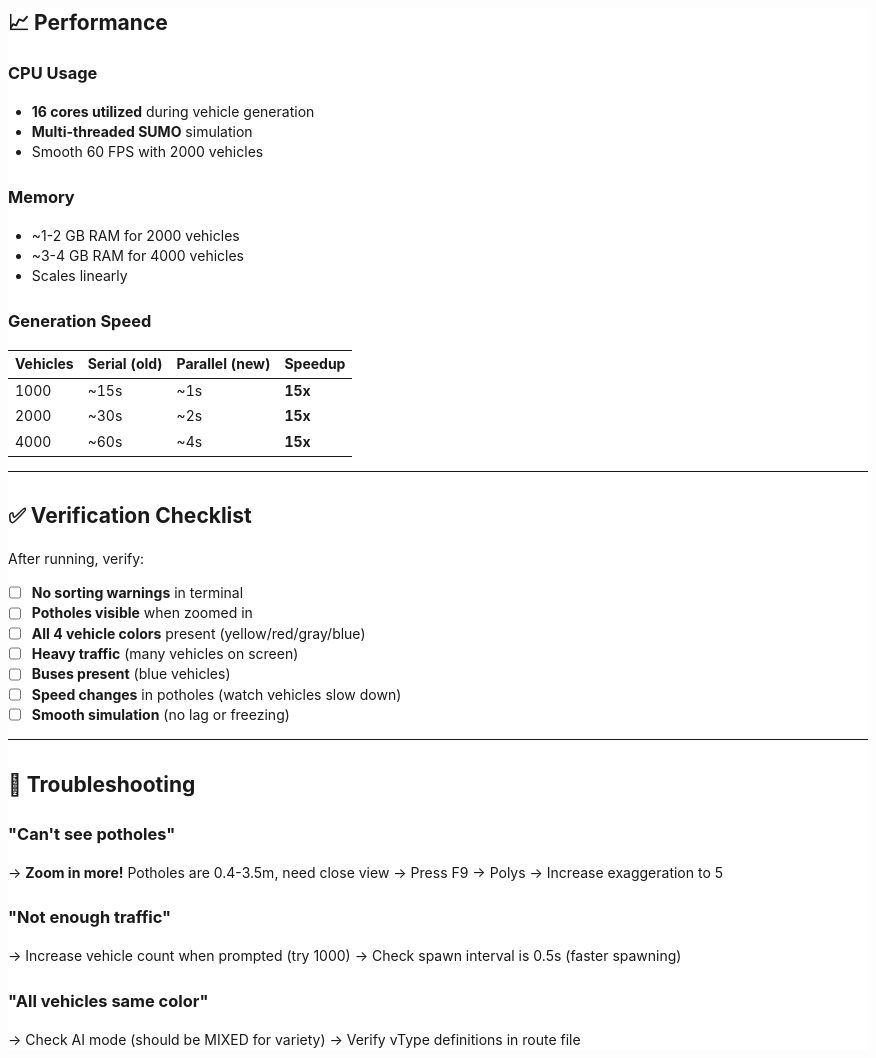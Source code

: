 
## 📈 Performance

### CPU Usage
- **16 cores utilized** during vehicle generation
- **Multi-threaded SUMO** simulation
- Smooth 60 FPS with 2000 vehicles

### Memory
- ~1-2 GB RAM for 2000 vehicles
- ~3-4 GB RAM for 4000 vehicles
- Scales linearly

### Generation Speed
| Vehicles | Serial (old) | Parallel (new) | Speedup |
|----------|--------------|----------------|---------|
| 1000 | ~15s | ~1s | **15x** |
| 2000 | ~30s | ~2s | **15x** |
| 4000 | ~60s | ~4s | **15x** |

---

## ✅ Verification Checklist

After running, verify:

- [ ] **No sorting warnings** in terminal
- [ ] **Potholes visible** when zoomed in
- [ ] **All 4 vehicle colors** present (yellow/red/gray/blue)
- [ ] **Heavy traffic** (many vehicles on screen)
- [ ] **Buses present** (blue vehicles)
- [ ] **Speed changes** in potholes (watch vehicles slow down)
- [ ] **Smooth simulation** (no lag or freezing)

---

## 🐛 Troubleshooting

### "Can't see potholes"
→ **Zoom in more!** Potholes are 0.4-3.5m, need close view
→ Press F9 → Polys → Increase exaggeration to 5

### "Not enough traffic"
→ Increase vehicle count when prompted (try 1000)
→ Check spawn interval is 0.5s (faster spawning)

### "All vehicles same color"
→ Check AI mode (should be MIXED for variety)
→ Verify vType definitions in route file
-*-*-
# [Assignment]
Would you please return all lines from the listing above that contain "present"?

# [Response area]
- [ ] **All 4 vehicle colors** present (yellow/red/gray/blue)
- [ ] **Buses present** (blue vehicles)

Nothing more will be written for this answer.